Your answer must be the lines from the start of the records through the line with "The retrieval models", exactly as written, without the pictures.
- - -
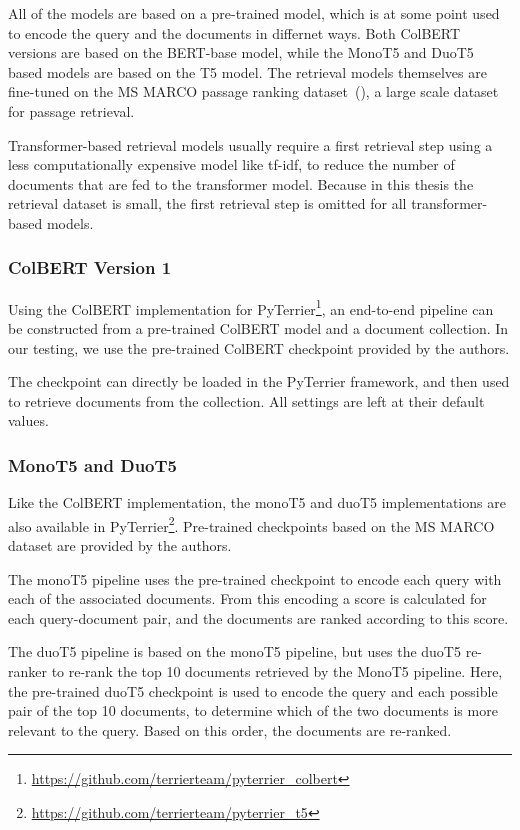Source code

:All of the models are based on a pre-trained model, which is at some point used to encode the query and the documents in differnet ways.
Both ColBERT versions are based on the BERT-base model, while the MonoT5 and DuoT5 based models are based on the T5 model.
The retrieval models themselves are fine-tuned on the MS MARCO passage ranking dataset~(\cite{bajaj:2016:MSMARCO}), a large scale dataset for passage retrieval.

Transformer-based retrieval models usually require a first retrieval step using a less computationally expensive model like tf-idf, to reduce the number of documents that are fed to the transformer model.
Because in this thesis the retrieval dataset is small, the first retrieval step is omitted for all transformer-based models.

\subsubsection{ColBERT Version 1}
Using the ColBERT implementation for PyTerrier\footnote{\url{https://github.com/terrierteam/pyterrier_colbert}}, an end-to-end pipeline can be constructed from a pre-trained ColBERT model and a document collection.
In our testing, we use the pre-trained ColBERT checkpoint provided by the authors.

The checkpoint can directly be loaded in the PyTerrier framework, and then used to retrieve documents from the collection.
All settings are left at their default values.

\subsubsection{MonoT5 and DuoT5}
Like the ColBERT implementation, the monoT5 and duoT5 implementations are also available in PyTerrier\footnote{\url{https://github.com/terrierteam/pyterrier_t5}}.
Pre-trained checkpoints based on the MS MARCO dataset are provided by the authors.

The monoT5 pipeline uses the pre-trained checkpoint to encode each query with each of the associated documents.
From this encoding a score is calculated for each query-document pair, and the documents are ranked according to this score.

The duoT5 pipeline is based on the monoT5 pipeline, but uses the duoT5 re-ranker to re-rank the top 10 documents retrieved by the MonoT5 pipeline.
Here, the pre-trained duoT5 checkpoint is used to encode the query and each possible pair of the top 10 documents, to determine which of the two documents is more relevant to the query.
Based on this order, the documents are re-ranked.

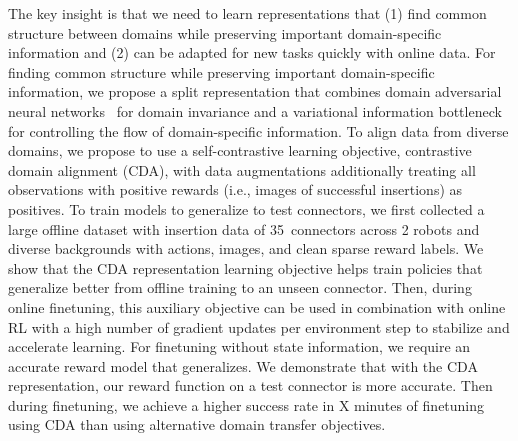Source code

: \documentclass{article}
\newcommand{\numconnectors}{35}
\begin{document}
The key insight is that we need to learn representations that (1) find common structure between domains while preserving important domain-specific information and (2) can be adapted for new tasks quickly with online data.
For finding common structure while preserving important domain-specific information, we propose a split representation that combines domain adversarial neural networks~\cite{ganin2016domainadversarial} for domain invariance and a variational information bottleneck~\cite{alemi2017vib}
for controlling the flow of domain-specific information.
To align data from diverse domains, we propose to use a self-contrastive learning objective, contrastive domain alignment (CDA),
with data augmentations additionally treating all observations with positive rewards (i.e., images of successful insertions) as positives.
To train models to generalize to test connectors, we first collected a large offline dataset with insertion data of \numconnectors~connectors across 2 robots and diverse backgrounds with actions, images, and clean sparse reward labels.
We show that the CDA representation learning objective helps train policies that generalize better from offline training to an unseen connector. 
Then, during online finetuning, this auxiliary objective can be used in combination with online RL with a high number of gradient updates per environment step to stabilize and accelerate learning.
For finetuning without state information, we require an accurate reward model that generalizes.
We demonstrate that with the CDA representation, our reward function on a test connector is more accurate.
Then during finetuning, we achieve a higher success rate in X minutes of finetuning using CDA than using alternative domain transfer objectives.
\end{document}
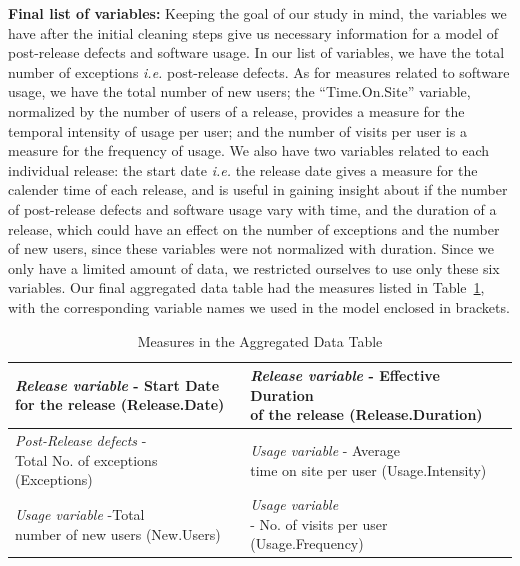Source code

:\documentclass[smallextended]{svjour3}       %
\begin{document}
\noindent
\textbf{Final list of variables:}
Keeping the goal of our study in mind, the variables we have after the initial cleaning 
steps give us necessary information for a model of post-release defects and software usage.
In our list of variables, we have the total number of exceptions \textit{i.e.} post-release defects. 
As for measures related to software usage, we have the total number of new users;
the ``Time.On.Site'' variable, normalized by the number of users of a release,
provides a measure for the temporal intensity of usage per user;
and the number of visits per user is a measure for the frequency of usage.
We also have two variables related to each individual release: the start date \textit{i.e.} the release
date gives a measure for the calender time of each release, and is useful in gaining insight
about if the number of post-release defects and software usage vary with time, and 
the duration of a release, which could have an effect on the number of exceptions
and the number of new users, since these variables were not normalized with duration.
Since we only have a limited amount of data, we restricted ourselves to use only 
these six variables.
Our final aggregated data table had the measures listed in Table~\ref{t:finalvarss}, 
with the corresponding variable names we used in the model enclosed in brackets. 

\begin{table}
\caption{Measures in the Aggregated Data Table}\label{t:finalvarss}
\begin{tabular}{|l|l|}\hline
\pbox{6cm}{\textit{Release variable} - Start Date \\for the release (Release.Date)} & \pbox{6cm}{\textit{Release variable} - Effective Duration \\of the release (Release.Duration)}\\\hline
\pbox{6cm}{\textit{Post-Release defects} - \\Total No. of exceptions (Exceptions)}  &  \pbox{6cm}{\textit{Usage variable} - Average\\ time on site per user (Usage.Intensity)}\\\hline
\pbox{6cm}{\textit{Usage variable} -Total\\ number of new users (New.Users)} & \pbox{6cm}{\textit{Usage variable} \\- No. of visits per user (Usage.Frequency)}\\\hline
\end{tabular}
\vspace{-15pt}
\end{table}
\end{document}
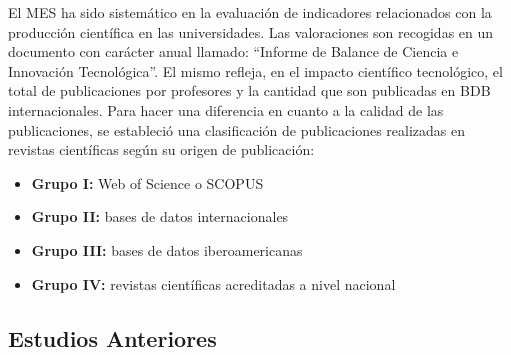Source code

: El \ac{MES} ha sido sistemático en la evaluación de indicadores relacionados con la producción científica en las universidades.
Las valoraciones son recogidas en un documento con carácter anual llamado: ``Informe de Balance de Ciencia e Innovación Tecnológica''. 
El mismo refleja, en el impacto científico tecnológico, el total de publicaciones por profesores y la cantidad que son publicadas en \ac{BDB} internacionales. 
Para hacer una diferencia en cuanto a la calidad de las publicaciones, se estableció una clasificación de publicaciones realizadas en revistas científicas según su origen de publicación:
\begin{itemize}
    \item \textbf{Grupo I:} Web of Science o SCOPUS
    \item \textbf{Grupo II:} bases de datos internacionales
    \item \textbf{Grupo III:} bases de datos iberoamericanas
    \item \textbf{Grupo IV:} revistas científicas acreditadas a nivel nacional
\end{itemize}

\subsection{Estudios Anteriores}\label{sec:estudios_estadodelarte}
\lipsum[1-2]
- - -
## Solution:
Source code

:All of the models are based on a pre-trained model, which is at some point used to encode the query and the documents in differnet ways.
Both ColBERT versions are based on the BERT-base model, while the MonoT5 and DuoT5 based models are based on the T5 model.
The retrieval models themselves are fine-tuned on the MS MARCO passage ranking dataset~(\cite{bajaj:2016:MSMARCO}), a large scale dataset for passage retrieval.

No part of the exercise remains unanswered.